歴史的な経過からすると、サンピークスを含む地域は先住民居留地から州有地となったとの条約などの法的根拠がみあたりません。またカナダ憲法と連邦最高裁の判例では
先住民の歴史的な土地に対しての権利を認めています。
BC州政府が御社に賃貸した土地の法的根拠を示していいただければと思います。
また、「先住民側と土地問題について話し合う」とした1996年の合意について、その結果について。
以上二点についてお尋ねします。
1週間経過しても御返答のない場合は、この件に関して御社は「ノーコメント」として解釈いたします。
御多忙中とは存じますが御返答をお待ちしています。
床 田 和 隆 様(2002,10,10)
Sun Peaks Resort Corporation 花 野 健 二
拝復 時下ますますご清祥のこととお慶び申しあげます。
さて、10月4日付けe-mailでのご質問に対して下記のとおり回答申しあげます。
1.B.C.州政府が弊社に賃貸した土地の法的根拠について
本件の経緯を申しあげますと、1992年4月に、当時Mt. Tod と呼ばれていたスキー場が事業不振で買い手を捜していました。弊社は、購入にあたってスキー場周辺の土地所有および各種の権利関係について綿密な調査を行いましたが、スキー場開発に対する法的問題は存在しませんでした。

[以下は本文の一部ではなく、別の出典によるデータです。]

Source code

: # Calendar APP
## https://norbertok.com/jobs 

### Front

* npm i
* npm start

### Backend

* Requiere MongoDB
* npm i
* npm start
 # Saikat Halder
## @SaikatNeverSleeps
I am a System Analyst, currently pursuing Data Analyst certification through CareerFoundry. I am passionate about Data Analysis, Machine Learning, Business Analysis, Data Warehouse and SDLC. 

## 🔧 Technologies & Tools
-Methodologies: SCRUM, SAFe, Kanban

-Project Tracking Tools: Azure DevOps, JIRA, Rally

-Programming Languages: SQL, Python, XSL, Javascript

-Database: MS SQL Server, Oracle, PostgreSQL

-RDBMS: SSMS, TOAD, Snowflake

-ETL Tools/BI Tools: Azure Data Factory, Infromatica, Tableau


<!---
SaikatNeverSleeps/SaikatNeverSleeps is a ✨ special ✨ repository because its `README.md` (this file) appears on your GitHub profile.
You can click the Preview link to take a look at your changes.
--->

買収後の1993年に、スキー場開発に関する公聴会を地元で開催し、マスタープランを地元地域社会、先住民部族に呈示した後で、国有地の管理を行っているB.C.州とスキー場開発の基本契約を締結しました。その後スキー場の整備に着手し、スキー場としての設備を徐々に整えてきました。
一方、1996年3月に、地元先住民3部族は、スキー場を含む極めて広大な土地が先住民固有の所有地であるとして、Neskonlith Douglas Specific Claim (居留地としての権利の存在確認)の申立を連邦政府に行いました。これに対して連邦政府は、対象の一帯は、先住民の居留地として承認された事実が無いとの判断をしたうえで、この申立を1998年9月に、公式に却下しました。B.C.州内では、条約による先住民居留地の認定がなされている地域もありますが、サンピ?クス一帯については、そのような条約は無いとの判定がされたものです。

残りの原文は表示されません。